Porém, relativamente a esta distribuição, talvez tenha cometido outro erro. Ao falar de uma redistribuição generalizada, refiro-me à decisão nos objectivos, e não necessariamente à violência nos meios. Não é tarde para restabelecermos uma situação de razoável racionalidade na distribuição das propriedades neste país, sem recorrermos à simples confiscação. A adopção em Inglaterra de uma política de redistribuição por via da compra de terras dos proprietários ausentes, como a que foi adoptada na Irlanda, conduziria, num período muito curto, ao reequilíbrio da propriedade neste país. A objecção a este projecto não é que não funciona, mas apenas que ninguém está disposto a levá-lo à prática. Se não fizermos nada, é quase certo que acabaremos por ter um regime de confiscação. Se hesitarmos, em breve teremos de nos apressar. Mas, se nos despacharmos, ainda temos tempo para aplicar este plano com calma.
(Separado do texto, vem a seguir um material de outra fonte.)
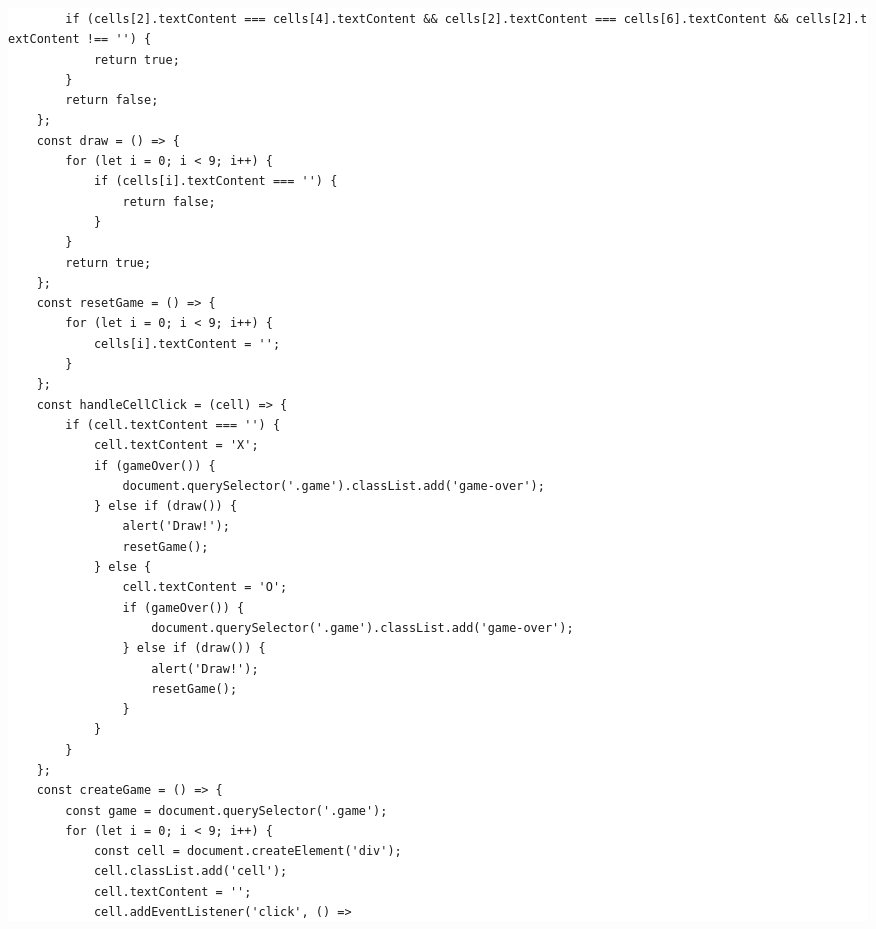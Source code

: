             if (cells[2].textContent === cells[4].textContent && cells[2].textContent === cells[6].textContent && cells[2].textContent !== '') {
                return true;
            }
            return false;
        };
        const draw = () => {
            for (let i = 0; i < 9; i++) {
                if (cells[i].textContent === '') {
                    return false;
                }
            }
            return true;
        };
        const resetGame = () => {
            for (let i = 0; i < 9; i++) {
                cells[i].textContent = '';
            }
        };
        const handleCellClick = (cell) => {
            if (cell.textContent === '') {
                cell.textContent = 'X';
                if (gameOver()) {
                    document.querySelector('.game').classList.add('game-over');
                } else if (draw()) {
                    alert('Draw!');
                    resetGame();
                } else {
                    cell.textContent = 'O';
                    if (gameOver()) {
                        document.querySelector('.game').classList.add('game-over');
                    } else if (draw()) {
                        alert('Draw!');
                        resetGame();
                    }
                }
            }
        };
        const createGame = () => {
            const game = document.querySelector('.game');
            for (let i = 0; i < 9; i++) {
                const cell = document.createElement('div');
                cell.classList.add('cell');
                cell.textContent = '';
                cell.addEventListener('click', () =>


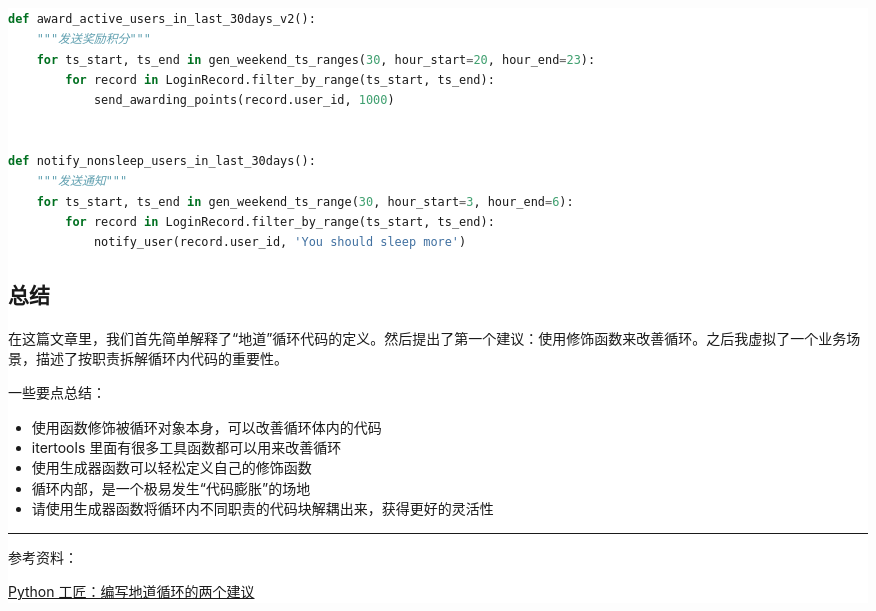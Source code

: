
 ```python
def award_active_users_in_last_30days_v2():
    """发送奖励积分"""
    for ts_start, ts_end in gen_weekend_ts_ranges(30, hour_start=20, hour_end=23):
        for record in LoginRecord.filter_by_range(ts_start, ts_end):
            send_awarding_points(record.user_id, 1000)


def notify_nonsleep_users_in_last_30days():
    """发送通知"""
    for ts_start, ts_end in gen_weekend_ts_range(30, hour_start=3, hour_end=6):
        for record in LoginRecord.filter_by_range(ts_start, ts_end):
            notify_user(record.user_id, 'You should sleep more')
```

## 总结

在这篇文章里，我们首先简单解释了“地道”循环代码的定义。然后提出了第一个建议：使用修饰函数来改善循环。之后我虚拟了一个业务场景，描述了按职责拆解循环内代码的重要性。

一些要点总结：

- 使用函数修饰被循环对象本身，可以改善循环体内的代码
- itertools 里面有很多工具函数都可以用来改善循环
- 使用生成器函数可以轻松定义自己的修饰函数
- 循环内部，是一个极易发生“代码膨胀”的场地
- 请使用生成器函数将循环内不同职责的代码块解耦出来，获得更好的灵活性



------

参考资料：

[Python 工匠：编写地道循环的两个建议](https://www.zlovezl.cn/articles/two-tips-on-loop-writing/)


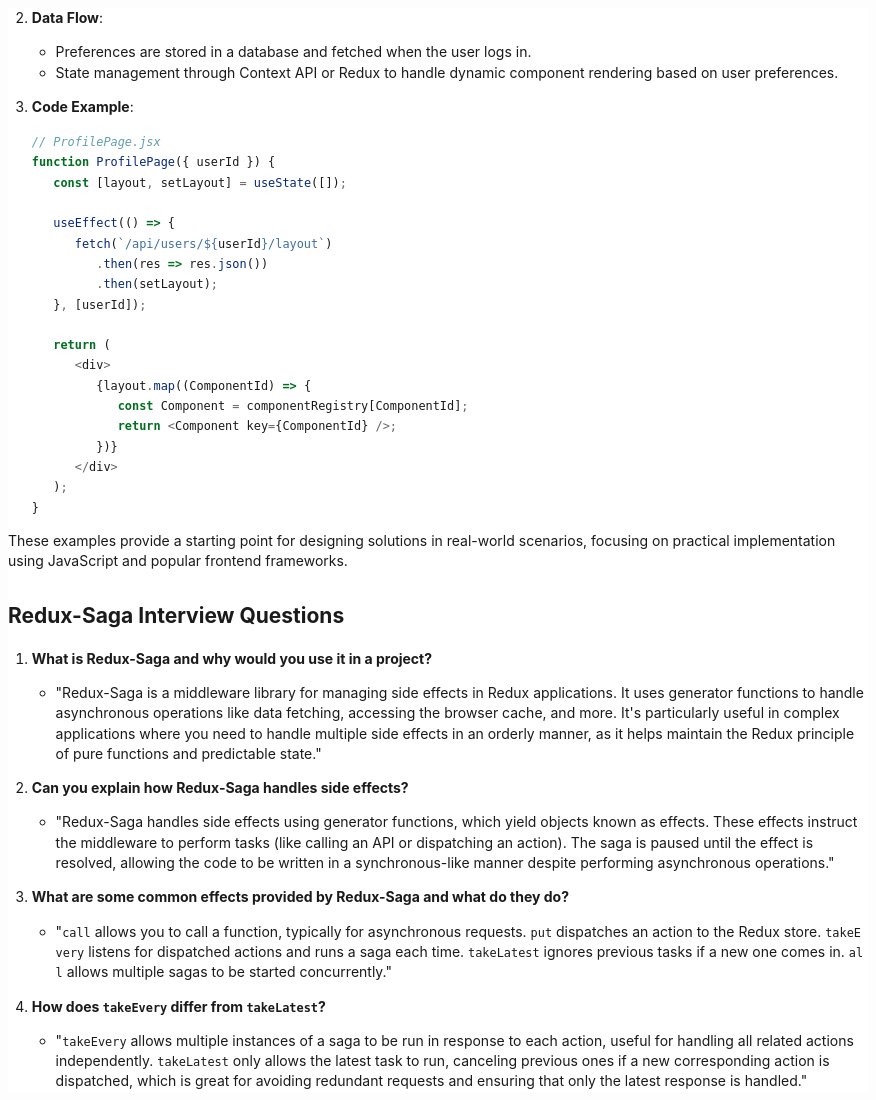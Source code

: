 2. **Data Flow**:
   - Preferences are stored in a database and fetched when the user logs in.
   - State management through Context API or Redux to handle dynamic component rendering based on user preferences.

3. **Code Example**:
   ```javascript
   // ProfilePage.jsx
   function ProfilePage({ userId }) {
      const [layout, setLayout] = useState([]);

      useEffect(() => {
         fetch(`/api/users/${userId}/layout`)
            .then(res => res.json())
            .then(setLayout);
      }, [userId]);

      return (
         <div>
            {layout.map((ComponentId) => {
               const Component = componentRegistry[ComponentId];
               return <Component key={ComponentId} />;
            })}
         </div>
      );
   }
   ```

These examples provide a starting point for designing solutions in real-world scenarios, focusing on practical implementation using JavaScript and popular frontend frameworks.

## Redux-Saga Interview Questions

1. **What is Redux-Saga and why would you use it in a project?**
   - "Redux-Saga is a middleware library for managing side effects in Redux applications. It uses generator functions to handle asynchronous operations like data fetching, accessing the browser cache, and more. It's particularly useful in complex applications where you need to handle multiple side effects in an orderly manner, as it helps maintain the Redux principle of pure functions and predictable state."

2. **Can you explain how Redux-Saga handles side effects?**
   - "Redux-Saga handles side effects using generator functions, which yield objects known as effects. These effects instruct the middleware to perform tasks (like calling an API or dispatching an action). The saga is paused until the effect is resolved, allowing the code to be written in a synchronous-like manner despite performing asynchronous operations."

3. **What are some common effects provided by Redux-Saga and what do they do?**
   - "`call` allows you to call a function, typically for asynchronous requests. `put` dispatches an action to the Redux store. `takeEvery` listens for dispatched actions and runs a saga each time. `takeLatest` ignores previous tasks if a new one comes in. `all` allows multiple sagas to be started concurrently."

4. **How does `takeEvery` differ from `takeLatest`?**
   - "`takeEvery` allows multiple instances of a saga to be run in response to each action, useful for handling all related actions independently. `takeLatest` only allows the latest task to run, canceling previous ones if a new corresponding action is dispatched, which is great for avoiding redundant requests and ensuring that only the latest response is handled."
Mas este aspecto não é essencial ao livro. Aquilo que me interessa realmente deixar claro é que tanto os grandes armazéns Whiteley como o socialismo me desagradam; e desagradam-me porque (segundo os próprios socialistas) o socialismo vai ser como os referidos armazéns. O socialismo consiste na realização, e não na inversão desse projecto. O que me desagrada no socialismo não é a possibilidade de ele revolucionar a nossa actividade comercial, mas a horrível possibilidade de a deixar exactamente na mesma.